### What to do
Write each record again exactly as it stands.

......

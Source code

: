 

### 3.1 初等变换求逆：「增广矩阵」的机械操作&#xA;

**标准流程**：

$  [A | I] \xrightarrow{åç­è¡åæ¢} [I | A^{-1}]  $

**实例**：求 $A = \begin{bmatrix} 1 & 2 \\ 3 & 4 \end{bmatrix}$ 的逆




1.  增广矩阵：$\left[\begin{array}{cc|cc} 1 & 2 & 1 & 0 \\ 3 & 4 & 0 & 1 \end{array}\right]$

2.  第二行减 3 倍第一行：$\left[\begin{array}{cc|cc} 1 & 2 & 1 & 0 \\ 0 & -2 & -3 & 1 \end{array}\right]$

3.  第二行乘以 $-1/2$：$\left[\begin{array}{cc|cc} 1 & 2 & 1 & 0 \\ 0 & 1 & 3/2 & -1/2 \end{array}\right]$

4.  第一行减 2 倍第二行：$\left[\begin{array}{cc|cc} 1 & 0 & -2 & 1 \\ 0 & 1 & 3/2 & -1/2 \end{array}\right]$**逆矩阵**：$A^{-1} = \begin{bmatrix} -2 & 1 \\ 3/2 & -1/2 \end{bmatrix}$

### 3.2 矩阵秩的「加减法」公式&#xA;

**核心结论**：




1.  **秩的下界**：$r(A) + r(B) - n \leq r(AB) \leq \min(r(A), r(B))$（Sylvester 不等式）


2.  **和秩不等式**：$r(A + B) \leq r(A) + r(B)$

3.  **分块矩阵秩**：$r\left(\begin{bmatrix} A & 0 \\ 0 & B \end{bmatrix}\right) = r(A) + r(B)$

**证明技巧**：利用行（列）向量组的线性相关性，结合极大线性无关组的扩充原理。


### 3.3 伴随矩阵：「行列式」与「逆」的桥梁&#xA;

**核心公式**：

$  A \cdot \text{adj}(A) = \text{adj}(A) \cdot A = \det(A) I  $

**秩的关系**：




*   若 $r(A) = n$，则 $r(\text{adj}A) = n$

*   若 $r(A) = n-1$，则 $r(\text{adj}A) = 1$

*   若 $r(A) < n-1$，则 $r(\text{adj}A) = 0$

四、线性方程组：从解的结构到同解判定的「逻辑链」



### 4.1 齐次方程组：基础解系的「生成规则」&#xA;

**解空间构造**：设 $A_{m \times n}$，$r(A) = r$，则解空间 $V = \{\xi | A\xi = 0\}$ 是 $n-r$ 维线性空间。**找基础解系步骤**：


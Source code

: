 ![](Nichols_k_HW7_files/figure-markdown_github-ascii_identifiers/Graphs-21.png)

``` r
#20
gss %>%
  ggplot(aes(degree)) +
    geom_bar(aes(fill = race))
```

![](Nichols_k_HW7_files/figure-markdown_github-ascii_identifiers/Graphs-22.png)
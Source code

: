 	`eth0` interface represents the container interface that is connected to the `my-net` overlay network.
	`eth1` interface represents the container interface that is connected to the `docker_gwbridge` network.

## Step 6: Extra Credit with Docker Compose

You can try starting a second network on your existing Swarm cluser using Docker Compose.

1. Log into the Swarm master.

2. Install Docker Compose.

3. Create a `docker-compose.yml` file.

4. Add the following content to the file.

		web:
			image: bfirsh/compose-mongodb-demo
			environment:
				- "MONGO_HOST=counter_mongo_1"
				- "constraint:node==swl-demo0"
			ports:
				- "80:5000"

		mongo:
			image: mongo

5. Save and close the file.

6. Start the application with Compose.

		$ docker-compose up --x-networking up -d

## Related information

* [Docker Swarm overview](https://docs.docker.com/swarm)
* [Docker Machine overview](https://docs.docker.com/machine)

......

### The answer
Source code

: 

### 3.1 初等变换求逆：「增广矩阵」的机械操作&#xA;

**标准流程**：

$  [A | I] \xrightarrow{åç­è¡åæ¢} [I | A^{-1}]  $

**实例**：求 $A = \begin{bmatrix} 1 & 2 \\ 3 & 4 \end{bmatrix}$ 的逆




1.  增广矩阵：$\left[\begin{array}{cc|cc} 1 & 2 & 1 & 0 \\ 3 & 4 & 0 & 1 \end{array}\right]$

2.  第二行减 3 倍第一行：$\left[\begin{array}{cc|cc} 1 & 2 & 1 & 0 \\ 0 & -2 & -3 & 1 \end{array}\right]$

3.  第二行乘以 $-1/2$：$\left[\begin{array}{cc|cc} 1 & 2 & 1 & 0 \\ 0 & 1 & 3/2 & -1/2 \end{array}\right]$

4.  第一行减 2 倍第二行：$\left[\begin{array}{cc|cc} 1 & 0 & -2 & 1 \\ 0 & 1 & 3/2 & -1/2 \end{array}\right]$**逆矩阵**：$A^{-1} = \begin{bmatrix} -2 & 1 \\ 3/2 & -1/2 \end{bmatrix}$

### 3.2 矩阵秩的「加减法」公式&#xA;

**核心结论**：




1.  **秩的下界**：$r(A) + r(B) - n \leq r(AB) \leq \min(r(A), r(B))$（Sylvester 不等式）


2.  **和秩不等式**：$r(A + B) \leq r(A) + r(B)$

3.  **分块矩阵秩**：$r\left(\begin{bmatrix} A & 0 \\ 0 & B \end{bmatrix}\right) = r(A) + r(B)$

**证明技巧**：利用行（列）向量组的线性相关性，结合极大线性无关组的扩充原理。


### 3.3 伴随矩阵：「行列式」与「逆」的桥梁&#xA;

**核心公式**：

$  A \cdot \text{adj}(A) = \text{adj}(A) \cdot A = \det(A) I  $

**秩的关系**：




*   若 $r(A) = n$，则 $r(\text{adj}A) = n$

*   若 $r(A) = n-1$，则 $r(\text{adj}A) = 1$

*   若 $r(A) < n-1$，则 $r(\text{adj}A) = 0$

四、线性方程组：从解的结构到同解判定的「逻辑链」



### 4.1 齐次方程组：基础解系的「生成规则」&#xA;

**解空间构造**：设 $A_{m \times n}$，$r(A) = r$，则解空间 $V = \{\xi | A\xi = 0\}$ 是 $n-r$ 维线性空间。**找基础解系步骤**：


Source code

: ![](Nichols_k_HW7_files/figure-markdown_github-ascii_identifiers/Graphs-21.png)

``` r
#20
gss %>%
  ggplot(aes(degree)) +
    geom_bar(aes(fill = race))
```

![](Nichols_k_HW7_files/figure-markdown_github-ascii_identifiers/Graphs-22.png)
Source code

: 	`eth0` interface represents the container interface that is connected to the `my-net` overlay network.
	`eth1` interface represents the container interface that is connected to the `docker_gwbridge` network.

## Step 6: Extra Credit with Docker Compose

You can try starting a second network on your existing Swarm cluser using Docker Compose.

1. Log into the Swarm master.

2. Install Docker Compose.

3. Create a `docker-compose.yml` file.

4. Add the following content to the file.

		web:
			image: bfirsh/compose-mongodb-demo
			environment:
				- "MONGO_HOST=counter_mongo_1"
				- "constraint:node==swl-demo0"
			ports:
				- "80:5000"

		mongo:
			image: mongo

5. Save and close the file.

6. Start the application with Compose.

		$ docker-compose up --x-networking up -d

## Related information

* [Docker Swarm overview](https://docs.docker.com/swarm)
* [Docker Machine overview](https://docs.docker.com/machine)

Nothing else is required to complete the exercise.